Is there an option for an awd eos? I have tried looking it up and I have seen people mention the 3.2 v6 comes in awd but I cannot find any. Does anyone know anything about this?


----------



## mark_d_drake (Aug 17, 2006)

AFAIK the EOS has never been offered with AWD in any market. I believe the consensus is that with the way the roof and spare wheel well are positioned there would not be room for the mechanics required to be fitted. I do not think any manufacturer has offered a AWD Tin-Top to-date....

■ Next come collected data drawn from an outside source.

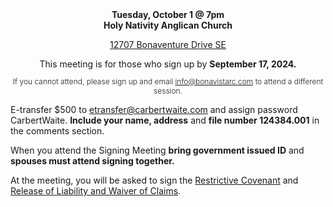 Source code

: 
<p align="center" style="margin:0;padding-left: 0;"><b>Tuesday, October 1 @ 7pm</b> </p>
<p align="center" style="margin:0;padding-left: 0;"><b>Holy Nativity Anglican Church</b></p>
<p align="center" style="padding-left: 0;"><a href="https://maps.app.goo.gl/NJ5JtQFouTHuFFLN6">12707 Bonaventure Drive SE</a></p>

<p align="center" style="margin:0;padding-left: 0;">This meeting is for those who sign up by <b>September 17, 2024.</b></p>
<p align="center" style="padding-left: 0;font-size: .75rem;font-weight: 300;">If you cannot attend, please sign up and email <a href="mailto:info@bonavistarc.com">info@bonavistarc.com</a> to attend a different session.</p>

E-transfer $500 to etransfer@carbertwaite.com and assign password CarbertWaite. **Include your name, address** and **file number 124384.001** in the comments section.

When you attend the Signing Meeting **bring government issued ID** and **spouses must attend signing together.**

At the meeting, you will be asked to sign the [Restrictive Covenant](../docs/RCJune102024-FINAL.pdf) and [Release of Liability and Waiver of Claims](../docs/ReleaseofLiabilityandWaiverofClaims-FINAL.pdf).



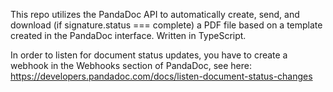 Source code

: This repo utilizes the PandaDoc API to automatically create, send, and download (if signature.status === complete) a PDF file based on a template created in the PandaDoc interface. Written in TypeScript.

In order to listen for document status updates, you have to create a webhook in the Webhooks section of PandaDoc, see here: https://developers.pandadoc.com/docs/listen-document-status-changes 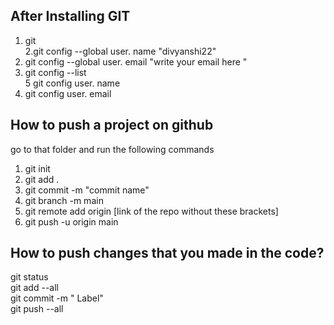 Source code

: ## After Installing GIT
1. git<br>
2.git config --global user. name "divyanshi22"<br>
3. git config --global user. email "write your email here "<br>
4. git config --list<br>
5 git config user. name<br>
6. git config user. email<br>

 
## How to push a project on github
go to that folder and run the following commands<br>
1. git init<br>
2. git add  . <br>
3. git commit -m "commit name"<br>
4. git branch -m main<br>
5. git remote add origin [link of the repo without these brackets]<br>
6. git push -u origin main<br>


## How to push changes that you made in the code? 
git status <br>
git add --all<br>
git commit -m " Label"<br>
git push --all<br>
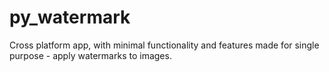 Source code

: # py_watermark

Cross platform app, with minimal functionality and features made for single purpose - apply watermarks to images.
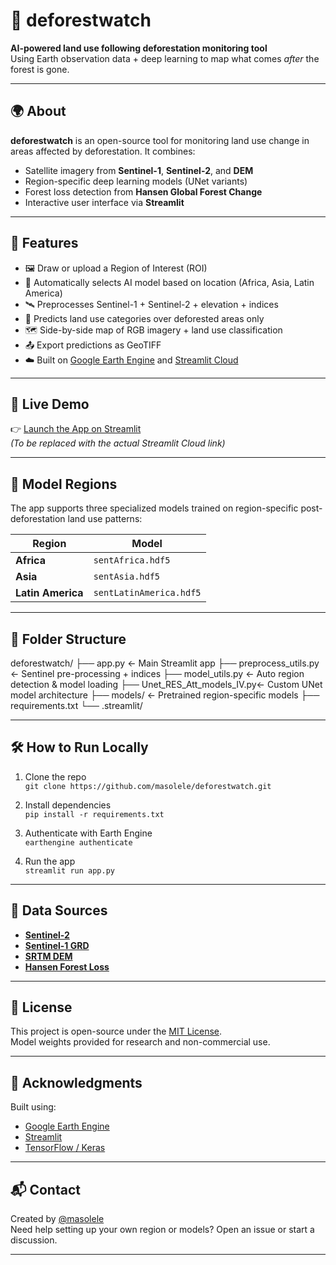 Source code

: # 🌲 deforestwatch

**AI-powered land use following deforestation monitoring tool**  
Using Earth observation data + deep learning to map what comes *after* the forest is gone.

---

## 🌍 About

**deforestwatch** is an open-source tool for monitoring land use change in areas affected by deforestation. It combines:
- Satellite imagery from **Sentinel-1**, **Sentinel-2**, and **DEM**
- Region-specific deep learning models (UNet variants)
- Forest loss detection from **Hansen Global Forest Change**
- Interactive user interface via **Streamlit**

---

## 🚀 Features

- 🖼️ Draw or upload a Region of Interest (ROI)
- 🧠 Automatically selects AI model based on location (Africa, Asia, Latin America)
- 🛰️ Preprocesses Sentinel-1 + Sentinel-2 + elevation + indices
- 🌾 Predicts land use categories over deforested areas only
- 🗺️ Side-by-side map of RGB imagery + land use classification
- 📤 Export predictions as GeoTIFF
- ☁️ Built on [Google Earth Engine](https://earthengine.google.com/) and [Streamlit Cloud](https://streamlit.io/cloud)

---

## 🔗 Live Demo

👉 [Launch the App on Streamlit](https://your-username-deforestwatch.streamlit.app)  
*(To be replaced with the actual Streamlit Cloud link)*

---

## 🧠 Model Regions

The app supports three specialized models trained on region-specific post-deforestation land use patterns:

| Region        | Model                         |
|---------------|-------------------------------|
| **Africa**    | `sentAfrica.hdf5`             |
| **Asia**      | `sentAsia.hdf5`               |
| **Latin America** | `sentLatinAmerica.hdf5`   |

---

## 📂 Folder Structure
deforestwatch/
├── app.py ← Main Streamlit app
├── preprocess_utils.py ← Sentinel pre-processing + indices
├── model_utils.py ← Auto region detection & model loading
├── Unet_RES_Att_models_IV.py← Custom UNet model architecture
├── models/ ← Pretrained region-specific models
├── requirements.txt
└── .streamlit/


---

## 🛠️ How to Run Locally

1. Clone the repo  
   `git clone https://github.com/masolele/deforestwatch.git`

2. Install dependencies  
   `pip install -r requirements.txt`

3. Authenticate with Earth Engine  
   `earthengine authenticate`

4. Run the app  
   `streamlit run app.py`

---

## 📡 Data Sources

- **[Sentinel-2](https://developers.google.com/earth-engine/datasets/catalog/COPERNICUS_S2_SR)**
- **[Sentinel-1 GRD](https://developers.google.com/earth-engine/datasets/catalog/COPERNICUS_S1_GRD)**
- **[SRTM DEM](https://developers.google.com/earth-engine/datasets/catalog/USGS_SRTMGL1_003)**
- **[Hansen Forest Loss](https://developers.google.com/earth-engine/datasets/catalog/UMD_hansen_global_forest_change_2023_v1_11)**

---

## 📖 License

This project is open-source under the [MIT License](LICENSE).  
Model weights provided for research and non-commercial use.

---

## 🤝 Acknowledgments

Built using:
- [Google Earth Engine](https://earthengine.google.com/)
- [Streamlit](https://streamlit.io/)
- [TensorFlow / Keras](https://www.tensorflow.org/)

---

## 📬 Contact

Created by [@masolele](https://github.com/masolele)  
Need help setting up your own region or models? Open an issue or start a discussion.

---


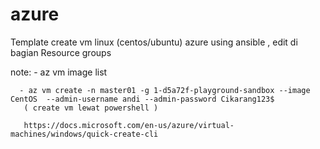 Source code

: # azure

Template create vm linux (centos/ubuntu) azure using ansible , edit di bagian Resource groups 



note: - az vm image list
   
      - az vm create -n master01 -g 1-d5a72f-playground-sandbox --image CentOS  --admin-username andi --admin-password Cikarang123$
       ( create vm lewat powershell )
      
       https://docs.microsoft.com/en-us/azure/virtual-machines/windows/quick-create-cli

As far as engines are concerned. In the US the EOS was offereed with 2.0T and 3.2 VR6 for MY 2007 and 2008. The 3.2 was discontinued in the US for MY2009. In other markets the 3.2 VR6 was replaced with a 3.6 VR6 for MY 2009 onwards...


----------



## flushb5 (Jun 7, 2010)

oh okay, it would be cool if it was offered in awd but in this case :thumbdown:


----------



## cb391 (Mar 12, 2006)

The Eos never had AWD as an option. The V6 lasted only for the first 2 model years in the U.S. The Eos gets a facelift in 2011 and goes away after 2014. Then it becomes a Passat. See The attached link...

http://www.automobilemag.com/features/news/1006_2015_volkswagen_passat_convertible/index.html


----------



## FL_Eos (Aug 21, 2010)

Maybe the Bluesport when it arrives?? I know they said it would be rwd.


----------